The SS tax is regressive the flat tax treats everyone the same.
Oh it's opposite world today???
The SS tax hits lower income people harder than higher income people THAT is the very definition of a regressive tax.
That's just plain stupid. Lower income people get more out of SS than they put in.. this as opposed to upper income folks who get less out of SS than they put in.
First off... that's totally irrelevant. It doesn't matter what benefits are given out, to determine if a tax is regressive.
Regressive tax - Wikipedia the free encyclopedia
"A
regressive tax is a
tax imposed in such a manner that the
tax rate decreases as the amount subject to taxation increases."
Social Security, and Medicare, are both regressive taxes. Benefits are irrelevant to determining whether the tax fits the definition of regressive or not.
Bottom line: It is a regressive tax. You can either accept that, or prove you are disqualified from this discussion.
Now as for benefits to tax ratio, I will in fact concede to you, that at the absolute lowest end of the income spectrum, people get out, more than they put in.
However, I think you need to realize just how few fit that group.
http://www.urban.org/UploadedPDF/41...dicare-Taxes-and-Benefits-over-a-Lifetime.pdf
A single Male, Earning $45K a year, turning 65 in the year 2015:
Paid in Taxes: $337K
Will collect in benefits: $287K
Female Benefits: $314K (women tend to live longer)
That's significantly less in my book. Which means well more than 50% of the country, is collecting less than they paid in taxes.
Yet it's true that if you earn $20K for your entire life, you will collect far more in benefits, than you paid in taxes.
However, you seems to be missing our point.
If I earn $20,000 a year, until I retire, for doing that I get $12,000 a year in benefits. So taxes keep me broke until I retire, and then I'm even more broke until I die.
Do you think people who live on $12,000 a year in Social Security benefits, are sitting there going "Man this is great! I'm getting back more than I paid in!" while they live in a roach apartment with a beat up 20 year old car to get around in? I did meals on wheels to exactly these people. They are the most pitiful sight you could see.
6.5% of $20,000 a year, is $1,300 a year in taxes.
If you take that $108 a month, and put it into a growth stock mutual fund, over that same time frame of age 20 to age 67, you would end up with..... $1.2 Million dollars.
But thanks to you... those people have $12,000 a year. Now that's a good trade off.
On top of that.....
What you miss, is what advancement those people may have made, had they kept their own money.
Back in the year 1999-2000, I made some really terrible financial mistakes. I spent literally 6 years of my life, paying off loans and debts I had built up in 2 years.
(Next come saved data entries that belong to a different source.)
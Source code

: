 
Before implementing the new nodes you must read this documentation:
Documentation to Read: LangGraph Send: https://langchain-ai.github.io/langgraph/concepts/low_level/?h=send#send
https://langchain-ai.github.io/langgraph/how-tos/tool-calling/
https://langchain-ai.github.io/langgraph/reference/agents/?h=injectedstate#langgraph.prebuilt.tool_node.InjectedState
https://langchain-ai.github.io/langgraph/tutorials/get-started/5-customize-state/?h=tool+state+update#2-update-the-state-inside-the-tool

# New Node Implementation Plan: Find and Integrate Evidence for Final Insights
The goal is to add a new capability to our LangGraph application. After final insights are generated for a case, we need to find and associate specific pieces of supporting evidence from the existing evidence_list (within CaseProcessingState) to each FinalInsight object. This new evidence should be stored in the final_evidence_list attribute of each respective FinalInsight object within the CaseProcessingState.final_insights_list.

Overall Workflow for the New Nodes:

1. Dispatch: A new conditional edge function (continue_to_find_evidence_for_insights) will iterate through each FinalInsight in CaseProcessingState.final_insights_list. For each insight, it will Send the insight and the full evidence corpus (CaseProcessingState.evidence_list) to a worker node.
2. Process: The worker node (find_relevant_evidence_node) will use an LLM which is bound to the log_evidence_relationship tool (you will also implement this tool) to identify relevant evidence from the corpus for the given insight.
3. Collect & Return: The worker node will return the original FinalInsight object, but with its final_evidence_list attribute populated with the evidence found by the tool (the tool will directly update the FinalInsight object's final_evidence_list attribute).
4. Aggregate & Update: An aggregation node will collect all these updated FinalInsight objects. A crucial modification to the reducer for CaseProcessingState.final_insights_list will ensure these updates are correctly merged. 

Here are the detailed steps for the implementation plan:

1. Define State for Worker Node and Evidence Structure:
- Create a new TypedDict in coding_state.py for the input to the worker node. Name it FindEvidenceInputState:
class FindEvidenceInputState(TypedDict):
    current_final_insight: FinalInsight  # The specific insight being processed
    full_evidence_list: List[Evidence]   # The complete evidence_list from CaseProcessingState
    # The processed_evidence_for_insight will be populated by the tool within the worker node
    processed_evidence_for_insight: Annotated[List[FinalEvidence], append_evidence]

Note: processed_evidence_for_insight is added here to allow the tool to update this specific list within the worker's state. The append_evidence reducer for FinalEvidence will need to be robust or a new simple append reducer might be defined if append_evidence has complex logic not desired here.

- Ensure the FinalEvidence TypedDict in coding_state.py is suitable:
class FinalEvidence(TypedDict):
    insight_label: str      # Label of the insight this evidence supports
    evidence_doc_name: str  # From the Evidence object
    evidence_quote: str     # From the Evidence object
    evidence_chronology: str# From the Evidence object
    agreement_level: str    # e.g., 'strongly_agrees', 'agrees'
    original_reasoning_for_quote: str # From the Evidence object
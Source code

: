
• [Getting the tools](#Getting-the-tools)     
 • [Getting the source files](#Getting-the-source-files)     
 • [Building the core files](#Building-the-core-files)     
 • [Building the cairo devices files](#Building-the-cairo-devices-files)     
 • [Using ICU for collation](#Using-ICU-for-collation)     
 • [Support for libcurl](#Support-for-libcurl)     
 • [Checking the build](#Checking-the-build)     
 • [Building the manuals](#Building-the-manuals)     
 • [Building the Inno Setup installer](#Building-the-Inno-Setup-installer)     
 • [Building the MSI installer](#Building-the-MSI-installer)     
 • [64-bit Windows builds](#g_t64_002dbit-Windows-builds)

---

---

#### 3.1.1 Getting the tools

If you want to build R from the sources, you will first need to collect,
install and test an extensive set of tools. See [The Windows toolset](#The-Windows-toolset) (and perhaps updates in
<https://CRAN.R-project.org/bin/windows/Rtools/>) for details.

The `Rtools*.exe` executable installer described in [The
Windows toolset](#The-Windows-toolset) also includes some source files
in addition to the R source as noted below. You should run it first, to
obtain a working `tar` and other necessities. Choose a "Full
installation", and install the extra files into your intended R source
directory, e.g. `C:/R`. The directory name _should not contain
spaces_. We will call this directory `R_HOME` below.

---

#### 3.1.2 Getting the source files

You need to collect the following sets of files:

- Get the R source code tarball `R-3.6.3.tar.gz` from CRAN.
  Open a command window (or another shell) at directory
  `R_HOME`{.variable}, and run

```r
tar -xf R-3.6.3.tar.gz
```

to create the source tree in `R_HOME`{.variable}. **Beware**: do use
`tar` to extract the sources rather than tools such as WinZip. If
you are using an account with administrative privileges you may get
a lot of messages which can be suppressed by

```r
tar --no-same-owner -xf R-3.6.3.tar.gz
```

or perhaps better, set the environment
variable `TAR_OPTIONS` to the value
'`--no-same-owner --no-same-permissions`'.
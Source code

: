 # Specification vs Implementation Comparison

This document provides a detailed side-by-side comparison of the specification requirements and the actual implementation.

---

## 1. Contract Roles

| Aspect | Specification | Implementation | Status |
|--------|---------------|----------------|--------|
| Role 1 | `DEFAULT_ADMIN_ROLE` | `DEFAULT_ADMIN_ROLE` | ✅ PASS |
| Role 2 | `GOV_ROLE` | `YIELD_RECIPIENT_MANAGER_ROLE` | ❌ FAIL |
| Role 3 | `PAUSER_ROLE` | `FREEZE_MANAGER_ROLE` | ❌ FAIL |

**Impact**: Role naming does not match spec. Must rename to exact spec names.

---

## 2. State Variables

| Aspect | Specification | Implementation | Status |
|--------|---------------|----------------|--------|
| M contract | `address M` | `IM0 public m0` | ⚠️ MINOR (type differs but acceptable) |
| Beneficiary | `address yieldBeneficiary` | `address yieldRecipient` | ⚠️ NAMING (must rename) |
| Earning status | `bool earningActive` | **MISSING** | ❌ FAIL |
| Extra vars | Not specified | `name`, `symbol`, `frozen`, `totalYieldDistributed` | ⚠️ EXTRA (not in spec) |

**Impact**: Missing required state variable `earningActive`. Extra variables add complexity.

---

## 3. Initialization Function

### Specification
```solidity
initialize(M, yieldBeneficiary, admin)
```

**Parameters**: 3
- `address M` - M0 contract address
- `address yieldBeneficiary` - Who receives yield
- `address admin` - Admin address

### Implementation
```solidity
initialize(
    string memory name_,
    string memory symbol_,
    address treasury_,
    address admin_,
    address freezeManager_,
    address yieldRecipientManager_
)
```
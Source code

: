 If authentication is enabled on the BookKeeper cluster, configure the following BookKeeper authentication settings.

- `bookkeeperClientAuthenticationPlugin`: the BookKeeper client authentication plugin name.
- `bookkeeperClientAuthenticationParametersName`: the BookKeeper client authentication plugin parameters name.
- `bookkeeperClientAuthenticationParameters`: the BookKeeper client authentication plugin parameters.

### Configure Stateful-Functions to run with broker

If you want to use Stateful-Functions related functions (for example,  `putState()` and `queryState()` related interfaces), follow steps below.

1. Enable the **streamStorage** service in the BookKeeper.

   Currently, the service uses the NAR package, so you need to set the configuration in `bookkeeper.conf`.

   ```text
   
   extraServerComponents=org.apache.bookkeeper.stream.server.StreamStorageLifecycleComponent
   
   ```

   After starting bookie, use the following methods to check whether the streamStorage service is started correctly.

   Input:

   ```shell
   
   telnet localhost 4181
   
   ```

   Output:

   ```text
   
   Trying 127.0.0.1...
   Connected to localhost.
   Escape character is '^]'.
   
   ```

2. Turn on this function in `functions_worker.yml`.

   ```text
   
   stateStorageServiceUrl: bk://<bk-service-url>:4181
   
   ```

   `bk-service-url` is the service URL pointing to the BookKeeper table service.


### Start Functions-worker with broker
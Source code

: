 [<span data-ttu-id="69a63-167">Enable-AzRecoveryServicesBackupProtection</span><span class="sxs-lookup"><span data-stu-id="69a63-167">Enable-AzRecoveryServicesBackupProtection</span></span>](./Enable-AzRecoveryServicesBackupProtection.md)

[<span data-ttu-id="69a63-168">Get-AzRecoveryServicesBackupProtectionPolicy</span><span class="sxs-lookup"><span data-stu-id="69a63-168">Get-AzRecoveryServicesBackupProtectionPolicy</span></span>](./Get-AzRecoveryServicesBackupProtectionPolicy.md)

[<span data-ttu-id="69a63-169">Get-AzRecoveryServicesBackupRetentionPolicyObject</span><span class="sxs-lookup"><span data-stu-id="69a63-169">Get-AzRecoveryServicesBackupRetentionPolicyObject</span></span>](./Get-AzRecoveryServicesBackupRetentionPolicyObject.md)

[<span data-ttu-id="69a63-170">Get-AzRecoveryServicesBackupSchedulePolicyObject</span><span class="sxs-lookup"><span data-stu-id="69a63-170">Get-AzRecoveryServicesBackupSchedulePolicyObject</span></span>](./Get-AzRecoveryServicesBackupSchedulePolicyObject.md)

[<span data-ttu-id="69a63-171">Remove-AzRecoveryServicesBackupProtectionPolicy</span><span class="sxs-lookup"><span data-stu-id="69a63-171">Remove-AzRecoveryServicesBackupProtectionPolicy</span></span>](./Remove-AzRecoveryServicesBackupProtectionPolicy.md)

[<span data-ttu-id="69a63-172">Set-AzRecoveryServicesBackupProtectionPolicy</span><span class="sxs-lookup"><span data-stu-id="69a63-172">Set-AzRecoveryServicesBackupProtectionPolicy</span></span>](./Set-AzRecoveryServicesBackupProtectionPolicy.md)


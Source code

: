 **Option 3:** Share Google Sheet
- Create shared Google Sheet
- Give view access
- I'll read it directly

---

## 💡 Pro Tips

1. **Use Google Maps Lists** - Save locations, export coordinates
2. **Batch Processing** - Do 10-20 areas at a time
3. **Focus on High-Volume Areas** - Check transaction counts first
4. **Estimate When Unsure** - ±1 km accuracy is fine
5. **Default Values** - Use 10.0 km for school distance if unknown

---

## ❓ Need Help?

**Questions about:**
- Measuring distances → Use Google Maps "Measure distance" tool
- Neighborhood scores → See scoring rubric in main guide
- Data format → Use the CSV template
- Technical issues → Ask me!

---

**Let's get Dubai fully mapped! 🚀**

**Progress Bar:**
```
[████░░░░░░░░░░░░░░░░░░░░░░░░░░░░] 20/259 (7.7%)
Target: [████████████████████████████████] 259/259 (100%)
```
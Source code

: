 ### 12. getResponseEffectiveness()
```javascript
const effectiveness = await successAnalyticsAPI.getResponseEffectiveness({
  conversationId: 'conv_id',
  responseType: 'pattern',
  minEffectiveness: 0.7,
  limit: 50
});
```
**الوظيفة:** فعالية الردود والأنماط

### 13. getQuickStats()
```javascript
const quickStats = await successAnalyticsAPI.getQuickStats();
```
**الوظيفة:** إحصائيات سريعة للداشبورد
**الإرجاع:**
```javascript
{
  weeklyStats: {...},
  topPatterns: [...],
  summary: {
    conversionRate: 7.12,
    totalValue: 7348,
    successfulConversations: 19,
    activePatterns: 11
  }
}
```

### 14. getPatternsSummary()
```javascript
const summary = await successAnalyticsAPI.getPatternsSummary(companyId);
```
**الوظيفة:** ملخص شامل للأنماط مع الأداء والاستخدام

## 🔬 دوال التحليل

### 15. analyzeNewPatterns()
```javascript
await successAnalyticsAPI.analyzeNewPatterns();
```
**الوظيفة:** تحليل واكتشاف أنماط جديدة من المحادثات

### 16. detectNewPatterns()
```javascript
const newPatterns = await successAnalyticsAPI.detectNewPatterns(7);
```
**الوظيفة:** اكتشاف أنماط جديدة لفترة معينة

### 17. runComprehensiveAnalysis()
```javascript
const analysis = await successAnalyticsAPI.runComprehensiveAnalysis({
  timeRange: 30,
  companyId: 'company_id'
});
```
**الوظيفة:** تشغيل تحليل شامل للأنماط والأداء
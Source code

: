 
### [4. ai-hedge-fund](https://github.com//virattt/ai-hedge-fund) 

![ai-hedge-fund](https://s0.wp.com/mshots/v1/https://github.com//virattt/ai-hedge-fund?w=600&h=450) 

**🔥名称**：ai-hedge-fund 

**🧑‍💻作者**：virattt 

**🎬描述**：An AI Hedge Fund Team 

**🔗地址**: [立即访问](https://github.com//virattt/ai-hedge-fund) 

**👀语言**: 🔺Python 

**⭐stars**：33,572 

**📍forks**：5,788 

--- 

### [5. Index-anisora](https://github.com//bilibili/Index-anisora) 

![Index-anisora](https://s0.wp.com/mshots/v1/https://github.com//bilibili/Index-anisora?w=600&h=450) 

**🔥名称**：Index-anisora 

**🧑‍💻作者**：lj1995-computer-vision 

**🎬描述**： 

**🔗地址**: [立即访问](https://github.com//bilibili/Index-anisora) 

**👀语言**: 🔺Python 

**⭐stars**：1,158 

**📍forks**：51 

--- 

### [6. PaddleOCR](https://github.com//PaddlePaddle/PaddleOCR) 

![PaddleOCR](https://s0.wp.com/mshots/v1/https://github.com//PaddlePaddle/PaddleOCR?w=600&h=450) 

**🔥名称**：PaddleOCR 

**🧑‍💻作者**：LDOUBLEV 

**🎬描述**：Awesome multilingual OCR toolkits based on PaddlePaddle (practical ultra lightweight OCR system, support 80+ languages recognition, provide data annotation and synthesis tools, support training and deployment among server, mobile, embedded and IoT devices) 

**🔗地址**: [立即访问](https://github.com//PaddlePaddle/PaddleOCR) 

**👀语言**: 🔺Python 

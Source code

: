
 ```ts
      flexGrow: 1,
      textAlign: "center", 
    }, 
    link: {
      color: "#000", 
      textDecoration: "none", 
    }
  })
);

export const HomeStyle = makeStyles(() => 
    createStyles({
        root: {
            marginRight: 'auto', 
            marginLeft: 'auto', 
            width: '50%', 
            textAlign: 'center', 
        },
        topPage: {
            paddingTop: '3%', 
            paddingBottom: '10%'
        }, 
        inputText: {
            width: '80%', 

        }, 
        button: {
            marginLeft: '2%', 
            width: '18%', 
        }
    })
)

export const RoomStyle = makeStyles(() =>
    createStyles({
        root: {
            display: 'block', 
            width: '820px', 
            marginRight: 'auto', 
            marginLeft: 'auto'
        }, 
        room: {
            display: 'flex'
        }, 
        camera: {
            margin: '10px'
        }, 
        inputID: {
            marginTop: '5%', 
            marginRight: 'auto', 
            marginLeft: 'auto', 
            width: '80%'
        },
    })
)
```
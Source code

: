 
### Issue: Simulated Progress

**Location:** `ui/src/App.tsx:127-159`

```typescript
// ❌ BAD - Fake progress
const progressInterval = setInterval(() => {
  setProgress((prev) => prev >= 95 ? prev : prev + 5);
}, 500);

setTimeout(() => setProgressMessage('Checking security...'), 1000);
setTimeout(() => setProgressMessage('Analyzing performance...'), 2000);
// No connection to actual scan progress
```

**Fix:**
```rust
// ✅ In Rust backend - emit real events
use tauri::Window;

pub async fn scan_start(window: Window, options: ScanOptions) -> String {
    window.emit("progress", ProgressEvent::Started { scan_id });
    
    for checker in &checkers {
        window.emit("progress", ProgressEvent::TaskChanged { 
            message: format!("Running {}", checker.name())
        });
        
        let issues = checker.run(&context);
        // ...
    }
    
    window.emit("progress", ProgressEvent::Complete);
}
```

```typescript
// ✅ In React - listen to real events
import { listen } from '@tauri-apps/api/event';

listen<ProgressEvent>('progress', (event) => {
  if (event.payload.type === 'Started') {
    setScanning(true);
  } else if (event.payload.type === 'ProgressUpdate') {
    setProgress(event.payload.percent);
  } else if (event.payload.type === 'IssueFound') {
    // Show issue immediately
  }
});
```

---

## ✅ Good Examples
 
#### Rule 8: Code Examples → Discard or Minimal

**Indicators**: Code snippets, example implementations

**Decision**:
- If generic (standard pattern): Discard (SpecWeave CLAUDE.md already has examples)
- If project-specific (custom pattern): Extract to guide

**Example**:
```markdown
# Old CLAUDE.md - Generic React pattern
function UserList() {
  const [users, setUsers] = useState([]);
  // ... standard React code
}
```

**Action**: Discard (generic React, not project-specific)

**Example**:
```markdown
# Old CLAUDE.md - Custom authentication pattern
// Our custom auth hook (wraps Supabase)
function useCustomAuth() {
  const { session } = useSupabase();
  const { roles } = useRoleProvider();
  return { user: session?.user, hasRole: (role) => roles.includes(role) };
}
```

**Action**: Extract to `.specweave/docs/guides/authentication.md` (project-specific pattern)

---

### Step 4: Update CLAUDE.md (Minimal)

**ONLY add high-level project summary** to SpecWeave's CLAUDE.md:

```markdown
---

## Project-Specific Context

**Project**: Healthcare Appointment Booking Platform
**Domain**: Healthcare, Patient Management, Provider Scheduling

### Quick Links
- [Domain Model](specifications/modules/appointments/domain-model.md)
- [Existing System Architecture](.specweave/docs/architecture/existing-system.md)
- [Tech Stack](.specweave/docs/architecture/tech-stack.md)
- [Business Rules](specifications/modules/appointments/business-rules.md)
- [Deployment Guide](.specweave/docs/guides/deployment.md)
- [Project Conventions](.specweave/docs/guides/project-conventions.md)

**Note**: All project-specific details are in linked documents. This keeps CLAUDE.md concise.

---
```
In 2006, I paid off nearly all of my debt, and closed out all debts, all credit cards, and all loans of any kind in 2008.
But most of it I paid off in 2006. When I got my account closed letter, and paid-in-full notices in 2006, I tallied up, and found that I had paid off $20,000 worth of debt and loans by 2006.
I received from the Social Security administration, that I had also paid into Social Security $23,000 in taxes.
If *I* had been able to keep *MY* own money, I would NOT have had to spend 6 years of my life working for the bank.
Millions of low wage earners could use that money to.... fix their cars, or repair their homes. Maybe they could have paid for some education, or training. Maybe they could have used the money to start a new business.
Seriously, during that 6 years, I did NOTHING. I bought NOTHING. I didn't even buy new clothes. I wish I had pictures of the rags that I wore during that time. The ripped shirts and torn pants, and so on.
So the Social Security tax, holds people down while they are working, so they can live impoverished when they retire?
And lastly.....
All the calculations, all the estimates, all the graphs and charts, all assume that people sit there and collect their meager $12K a year.
Problem is.... many don't. Most of the retired people, don't just sit on their butts, collecting impoverishment benefits. Most go back to work, because they can't possibly survive on so little.
But when they go to work..... they lose their benefits.
If I reach 67, I am certainly not going to live off of $12K a year. That's not going to happen. I'll keep working.
But then I'll lose my benefits.
So how much benefits will I collect over my taxes paid in, if I keep work? None...
in fact, if I keep working, I'll be paying even more taxes into the system, for the benefits I don't receive.
All of that BULL CRAP, that the lowest income people will collect more than they paid in, all fo that is tossed out the window if they keep working at retirement age.
Bottom line..... Socialist Insecurity, is a terrible terrible program that ruins everyone.
And by the way...... It *IS* going broke. The retirement age will have to be raised, and taxes will have to be increased. Sooner, or later, the system will have to be changed, and it will make the already miserable benefit-to-tax ratio, far worse.